* Information given *
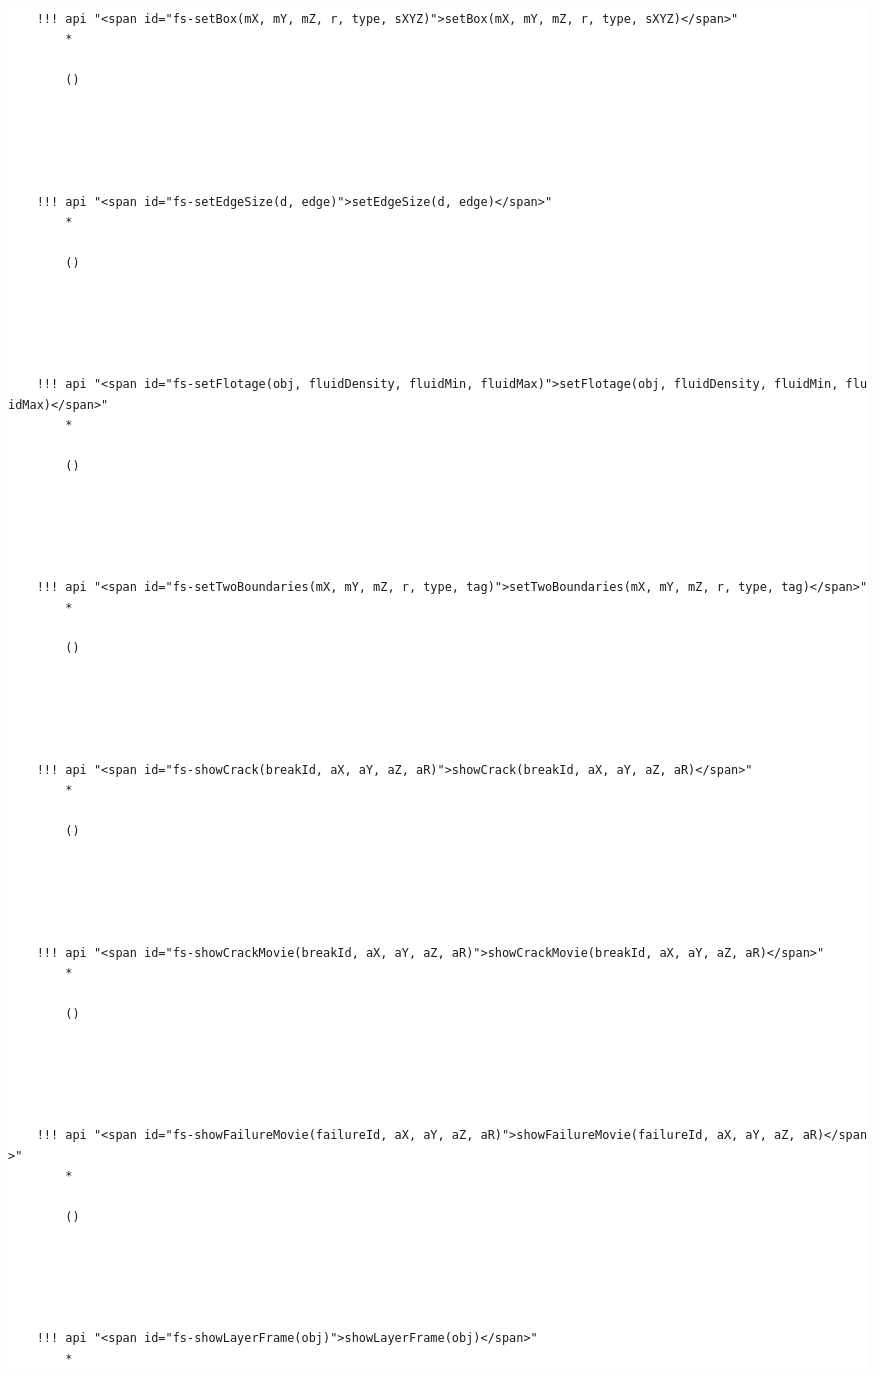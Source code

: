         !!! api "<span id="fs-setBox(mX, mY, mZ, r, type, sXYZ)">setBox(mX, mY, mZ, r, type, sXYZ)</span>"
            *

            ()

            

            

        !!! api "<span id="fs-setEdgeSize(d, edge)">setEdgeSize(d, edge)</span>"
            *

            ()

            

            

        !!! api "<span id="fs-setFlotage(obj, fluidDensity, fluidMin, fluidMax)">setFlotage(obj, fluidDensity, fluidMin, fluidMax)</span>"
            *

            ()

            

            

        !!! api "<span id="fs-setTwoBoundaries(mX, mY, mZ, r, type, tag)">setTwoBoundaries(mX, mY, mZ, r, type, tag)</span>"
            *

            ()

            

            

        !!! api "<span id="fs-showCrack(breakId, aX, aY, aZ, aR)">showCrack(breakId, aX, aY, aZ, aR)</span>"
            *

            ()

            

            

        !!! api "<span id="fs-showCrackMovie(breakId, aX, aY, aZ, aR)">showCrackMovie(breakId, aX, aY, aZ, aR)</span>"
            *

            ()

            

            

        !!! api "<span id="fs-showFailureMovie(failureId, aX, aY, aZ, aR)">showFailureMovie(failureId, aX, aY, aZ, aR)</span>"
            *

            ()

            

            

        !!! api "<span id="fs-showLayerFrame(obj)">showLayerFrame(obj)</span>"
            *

* * *

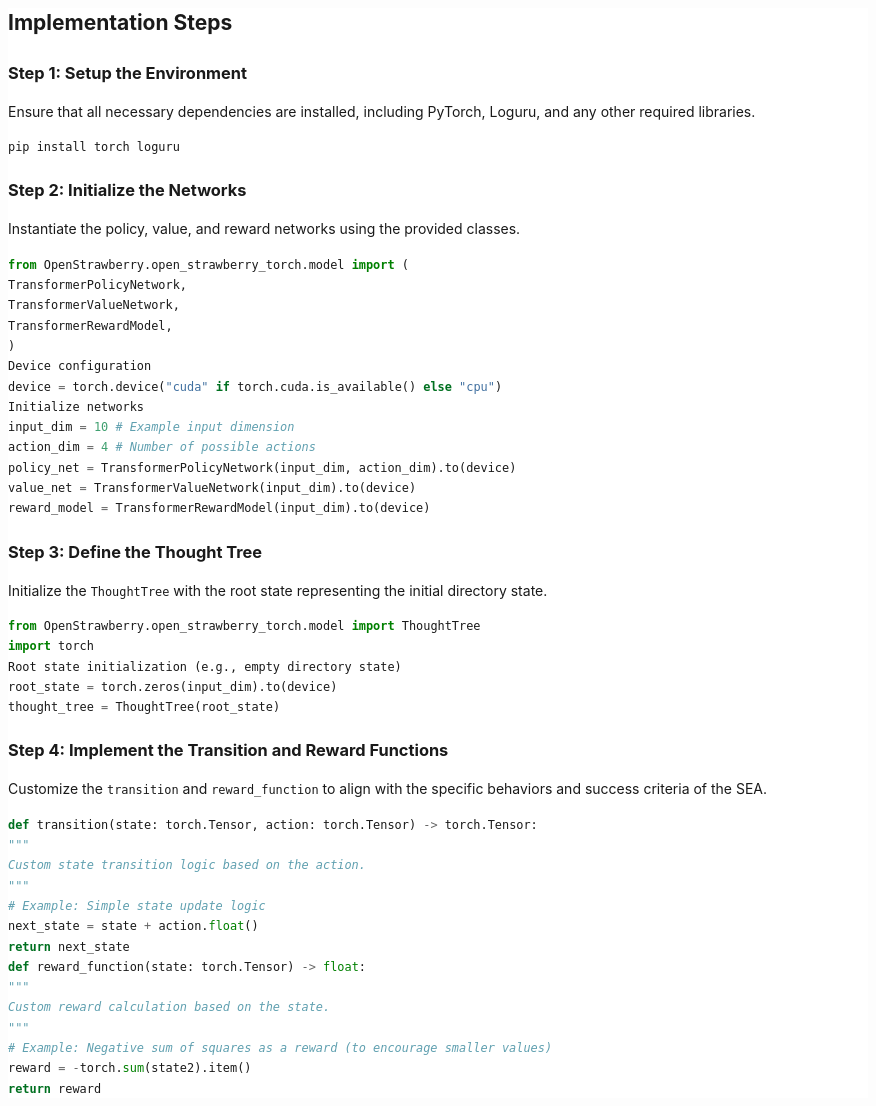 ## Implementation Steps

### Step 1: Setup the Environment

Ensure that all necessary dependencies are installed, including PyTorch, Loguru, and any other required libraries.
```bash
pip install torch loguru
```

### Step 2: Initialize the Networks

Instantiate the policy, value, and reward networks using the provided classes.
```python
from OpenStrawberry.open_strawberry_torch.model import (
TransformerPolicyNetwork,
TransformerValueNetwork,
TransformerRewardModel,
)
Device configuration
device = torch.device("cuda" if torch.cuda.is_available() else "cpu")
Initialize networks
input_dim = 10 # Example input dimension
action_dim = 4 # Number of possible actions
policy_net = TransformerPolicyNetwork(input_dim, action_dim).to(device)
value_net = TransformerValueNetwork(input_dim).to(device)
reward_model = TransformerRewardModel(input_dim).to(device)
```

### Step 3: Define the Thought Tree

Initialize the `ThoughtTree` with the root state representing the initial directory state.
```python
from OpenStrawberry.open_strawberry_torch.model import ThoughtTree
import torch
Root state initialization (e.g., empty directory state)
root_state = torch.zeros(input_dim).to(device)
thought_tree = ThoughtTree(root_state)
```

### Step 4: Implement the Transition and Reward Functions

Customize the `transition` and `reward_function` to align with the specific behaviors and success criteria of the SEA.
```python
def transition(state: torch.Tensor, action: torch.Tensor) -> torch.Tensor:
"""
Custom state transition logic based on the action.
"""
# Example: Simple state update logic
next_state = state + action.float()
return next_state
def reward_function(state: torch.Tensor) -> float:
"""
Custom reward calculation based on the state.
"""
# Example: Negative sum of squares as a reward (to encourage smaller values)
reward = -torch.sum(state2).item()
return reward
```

* Your objective *
What is the number of lines above that hold the word "from"? Answer with that number alone.

* Task solution *
2